È la prima volta, in più di sessant’anni di storia dell’integrazione, che si sta preparando un’ambiziosa riforma Ue senza la partecipazione attiva dell’Italia. Con la Brexit, siamo diventati il «terzo grande», potremmo e dovremmo svolgere un ruolo cruciale nella definizione dell’agenda europea. L’auto-esclusione di Roma dalla partita che si è aperta a Bruxelles sul bilancio dell’eurozona (un primo tassello della vasta e articolata strategia concordata a Meseberg tra Berlino e Parigi) è destinata a provocare gravi danni.

L’Italia non ha mai fatto parte del «motore franco-tedesco», ma dietro le quinte — e in alcuni casi in maniera esplicita — i nostri governi hanno operato come mediatori e facilitatori dei vari accordi, contribuendo con idee e iniziative politiche a superare i blocchi e a orchestrare il consenso. Agendo come mediatrice — a volte addirittura come ago della bilancia — degli equilibri europei, l’Italia è anche riuscita nel tempo a modellare le decisioni Ue in modo da non essere penalizzata.

Questa strategia raggiunse il culmine durante i negoziati del Trattato di Maastricht. Andreotti, De Michelis e Carli fecero un ingegnoso gioco di squadra per favorire l’intesa franco-tedesca e al tempo stesso neutralizzare alcune richieste del Regno Unito (che non voleva l’euro) e dell’Olanda (che lo voleva, ma senza di noi). Anche i governi della cosiddetta Seconda Repubblica hanno seguito questa strategia. Pur con alti e bassi, negli snodi cruciali del processo d’integrazione la nostra politica europea è sempre riuscita a prendere due piccioni con una fava: favorire l’integrazione e al tempo stesso modellarne il profilo.

Quello che chiamiamo il «vincolo esterno» è stato in realtà pazientemente costruito nel tempo con il nostro fattivo contributo.

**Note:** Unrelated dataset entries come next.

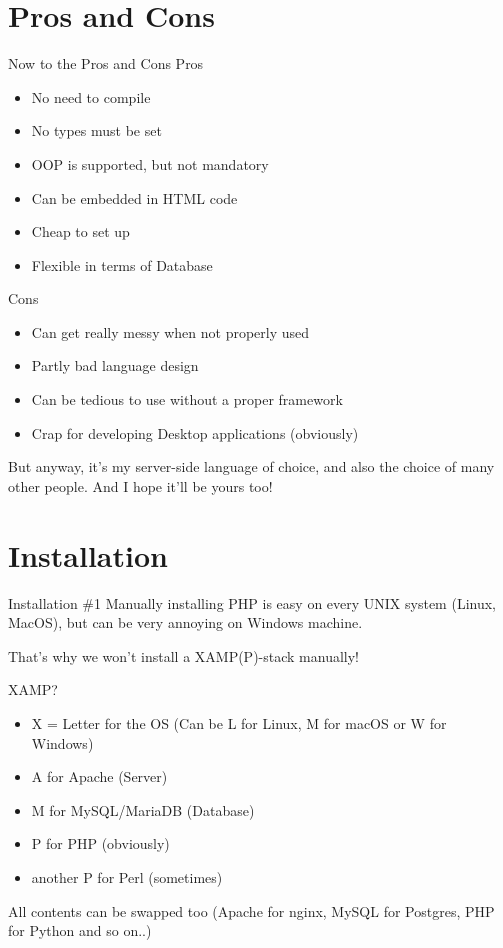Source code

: \section{Pros and Cons}
\begin{frame}{Now to the Pros and Cons}
	Pros
	\begin{itemize}
		\item No need to compile \pause
		\item No types must be set \pause
		\item OOP is supported, but not mandatory \pause
		\item Can be embedded in HTML code \pause
		\item Cheap to set up \pause
		\item Flexible in terms of Database \pause
	\end{itemize}

	Cons
	\begin{itemize}
		\item Can get really messy when not properly used \pause
		\item Partly bad language design \pause
		\item Can be tedious to use without a proper framework \pause
		\item Crap for developing Desktop applications (obviously) \pause
	\end{itemize}

	But anyway, it's my server-side language of choice, and also the choice of many other people. And I hope it'll be yours too!
\end{frame}

\section{Installation}
\begin{frame}{Installation \#{}1}
	Manually installing PHP is easy on every UNIX system (Linux, MacOS), but can be very annoying on Windows machine. \pause

	That's why we won't install a XAMP(P)-stack manually! \pause

	XAMP?\pause
	\begin{itemize}
		\item X = Letter for the OS (Can be L for Linux, M for macOS or W for Windows) \pause
		\item A for Apache (Server) \pause
		\item M for MySQL/MariaDB (Database) \pause
		\item P for PHP (obviously) \pause
		\item another P for Perl (sometimes) \pause
	\end{itemize}

	All contents can be swapped too (Apache for nginx, MySQL for Postgres, PHP for Python and so on..)
\end{frame}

Tria, Savona e Moavero sono certamente consapevoli dei rischi che l’Italia corre rompendo oggi questa lunga tradizione. Forse dietro le quinte stanno cercando di tenere aperto qualche spiraglio di dialogo. Salvini e Di Maio stanno invece facendo di tutto e di più per isolarci da Bruxelles, mettendo in serio pericolo il principale contrafforte della stabilità politica ed economica italiana dal dopoguerra ad oggi.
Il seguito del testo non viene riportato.